26e édition du Fespaco: Les boissons locales quasi-inexistantes

La Maison Bio a proposé du jus de carotte et d’orange.

Les boissons produites artisanalement au Burkina Faso sont à peine visibles à la 26é édition du Festival panafricain du cinéma de Ouagadougou (Fespaco) qui s’est déroulée 23 février au 02 mars 2019. Leur distribution à ce festival avait été expressément autorisée après une dénonciation, sur les réseaux sociaux, d’un hypothétique droit d’exclusivité accordé à un grand distributeur.

Un stand, deux promoteurs ; voilà résumée la présence visible des jus de fruits et de légumes produits artisanalement ou en semi-industriel au Burkina Faso, sur les trois (3) aires marchandes ouvertes à la 26é édition du Festival panafricain du cinéma de Ouagadougou (Fespaco).

A quelques jours de l’ouverture du festival, des rumeurs, relayés sur les réseaux sociaux, laissaient croire qu’ils y étaient interdits de vente, au profit des boissons industrielles commercialisées par la Société de distribution de boissons (Sodibo). Le festival a été obligé d’intervenir pour éclairer l’opinion.
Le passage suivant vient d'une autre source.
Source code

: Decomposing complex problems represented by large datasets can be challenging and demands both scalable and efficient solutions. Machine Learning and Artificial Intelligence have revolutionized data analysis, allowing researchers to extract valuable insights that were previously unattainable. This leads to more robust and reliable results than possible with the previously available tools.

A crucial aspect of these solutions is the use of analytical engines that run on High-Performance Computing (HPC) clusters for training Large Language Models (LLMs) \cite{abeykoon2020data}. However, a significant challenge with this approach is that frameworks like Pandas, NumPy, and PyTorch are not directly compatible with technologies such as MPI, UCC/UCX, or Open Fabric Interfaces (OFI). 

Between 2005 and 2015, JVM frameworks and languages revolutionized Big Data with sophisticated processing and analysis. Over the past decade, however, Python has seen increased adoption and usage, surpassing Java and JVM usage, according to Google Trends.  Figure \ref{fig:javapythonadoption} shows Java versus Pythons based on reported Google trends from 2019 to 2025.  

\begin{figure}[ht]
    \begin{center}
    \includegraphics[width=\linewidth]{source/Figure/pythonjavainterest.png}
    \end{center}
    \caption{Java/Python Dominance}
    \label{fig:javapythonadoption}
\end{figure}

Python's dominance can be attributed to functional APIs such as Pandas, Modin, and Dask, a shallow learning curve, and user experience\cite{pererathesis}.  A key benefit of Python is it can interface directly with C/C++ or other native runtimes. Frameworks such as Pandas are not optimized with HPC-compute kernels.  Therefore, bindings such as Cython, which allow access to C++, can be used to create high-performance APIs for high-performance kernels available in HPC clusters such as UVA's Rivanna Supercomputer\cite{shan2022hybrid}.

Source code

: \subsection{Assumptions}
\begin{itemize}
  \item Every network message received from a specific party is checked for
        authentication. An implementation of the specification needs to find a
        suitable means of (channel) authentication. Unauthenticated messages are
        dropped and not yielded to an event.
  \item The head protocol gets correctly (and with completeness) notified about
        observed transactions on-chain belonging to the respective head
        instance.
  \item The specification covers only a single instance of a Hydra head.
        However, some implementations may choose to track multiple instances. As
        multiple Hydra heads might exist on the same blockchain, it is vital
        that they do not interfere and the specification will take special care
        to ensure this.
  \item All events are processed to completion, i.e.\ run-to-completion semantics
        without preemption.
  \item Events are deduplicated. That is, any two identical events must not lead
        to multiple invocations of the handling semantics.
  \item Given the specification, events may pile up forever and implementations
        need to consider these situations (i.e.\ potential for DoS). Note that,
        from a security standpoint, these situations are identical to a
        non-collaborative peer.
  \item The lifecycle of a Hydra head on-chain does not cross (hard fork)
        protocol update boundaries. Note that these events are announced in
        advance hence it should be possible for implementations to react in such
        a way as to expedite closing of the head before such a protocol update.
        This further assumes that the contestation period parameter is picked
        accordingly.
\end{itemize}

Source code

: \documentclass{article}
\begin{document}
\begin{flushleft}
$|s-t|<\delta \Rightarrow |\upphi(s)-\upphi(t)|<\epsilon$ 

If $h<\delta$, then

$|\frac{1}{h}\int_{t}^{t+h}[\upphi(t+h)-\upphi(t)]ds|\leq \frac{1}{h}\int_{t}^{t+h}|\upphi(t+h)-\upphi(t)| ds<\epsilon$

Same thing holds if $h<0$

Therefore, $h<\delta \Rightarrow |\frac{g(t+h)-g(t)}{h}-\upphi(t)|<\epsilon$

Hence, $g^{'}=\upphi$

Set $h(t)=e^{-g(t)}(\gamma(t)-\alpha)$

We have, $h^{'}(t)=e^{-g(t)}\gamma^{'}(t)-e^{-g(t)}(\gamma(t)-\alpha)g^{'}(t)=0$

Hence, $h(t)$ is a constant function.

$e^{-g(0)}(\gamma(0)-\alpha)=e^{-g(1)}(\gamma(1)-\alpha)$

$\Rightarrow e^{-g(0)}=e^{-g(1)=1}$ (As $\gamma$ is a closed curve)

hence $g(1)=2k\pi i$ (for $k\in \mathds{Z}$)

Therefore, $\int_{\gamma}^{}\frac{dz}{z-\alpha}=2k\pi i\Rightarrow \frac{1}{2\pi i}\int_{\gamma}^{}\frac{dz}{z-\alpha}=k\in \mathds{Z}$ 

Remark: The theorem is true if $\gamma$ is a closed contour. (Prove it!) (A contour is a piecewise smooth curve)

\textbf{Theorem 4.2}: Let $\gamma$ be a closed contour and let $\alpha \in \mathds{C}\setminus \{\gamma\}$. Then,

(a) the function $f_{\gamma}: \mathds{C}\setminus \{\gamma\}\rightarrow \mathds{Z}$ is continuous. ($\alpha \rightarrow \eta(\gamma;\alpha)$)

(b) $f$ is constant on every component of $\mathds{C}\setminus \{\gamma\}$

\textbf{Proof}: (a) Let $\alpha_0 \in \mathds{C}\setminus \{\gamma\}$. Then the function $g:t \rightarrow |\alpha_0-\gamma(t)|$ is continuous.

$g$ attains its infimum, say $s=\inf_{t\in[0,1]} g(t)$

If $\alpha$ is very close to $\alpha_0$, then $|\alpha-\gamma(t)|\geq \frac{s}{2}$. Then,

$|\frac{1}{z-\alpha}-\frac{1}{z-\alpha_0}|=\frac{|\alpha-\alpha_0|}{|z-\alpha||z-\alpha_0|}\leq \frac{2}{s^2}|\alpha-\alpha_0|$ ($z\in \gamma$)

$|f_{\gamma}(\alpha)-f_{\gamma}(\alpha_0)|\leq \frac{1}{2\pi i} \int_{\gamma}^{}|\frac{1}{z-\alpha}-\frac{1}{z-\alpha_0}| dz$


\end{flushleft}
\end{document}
Dans un communiqué daté du 21 février 2019, on pouvait lire : «la vente des jus de production locale est autorisée sur l’ensemble de ses galeries marchandes».

Mme SylvieValéa, une des rares amatrices de jus naturels rencontrée au Festival.

Cela a-t-il occasionné une invasion des jus locaux aux Fespaco ?
Pour le vérifier, rien ne vaut une visite lorgneuse, stand par stand, à commencer par le siège du Fespaco, ce 28 février 2019. Il est 15h43, il fait un peu chaud et les festivaliers se désaltèrent ou picolent. Au constat, au milieu des maquis et des fumées et odeurs dues au grillage de viande, les festivaliers vident clairement des bouteilles de bière et de boissons gazeuses.

Nombreux et bruyants côté-Est, les maquis ne servent que des boissons Sodibo, y compris l’eau de marque Laafi. Des stands de couleur jaune, visibles à l’entrée et un peu plus loin, sont remplis de boissons sucrées carbonatées de la marque Sodibo (Youki, Fanta, Coca-cola, XXL Energy, etc).

Quelques festivaliers s’en approvisionnent, sans s’y attarder. C’est le résultat d’une tournée rapide. Pour l’affiner, nous repartons pour un second tour. Au finish, toujours pas de dolo, ni de bissap, ni de jus de weda. Pas même dafani, nom du producteur de jus de mangue et d’orange connu des consommateurs burkinabè.

Pas de jus naturel burkinabè non plus à la Place

Tout de même, en scrutant scrupuleusement les moindres recoins, on a fini par découvrir, abandonnées sur la table d’une restauratrice, deux petites bouteilles vides de jus présumé. De même, un visiteur, qu’on n’a pas pu rattraper, tenait dans ses mains un carton dafani. Un représentant de Sodibo, retrouvé sur les lieux, a gentiment refusé de donner des éclairages sur le contrat d’exclusivité qu’aurait eu sa société. Il avait prévu de rappeler mais ne l’a pas fait.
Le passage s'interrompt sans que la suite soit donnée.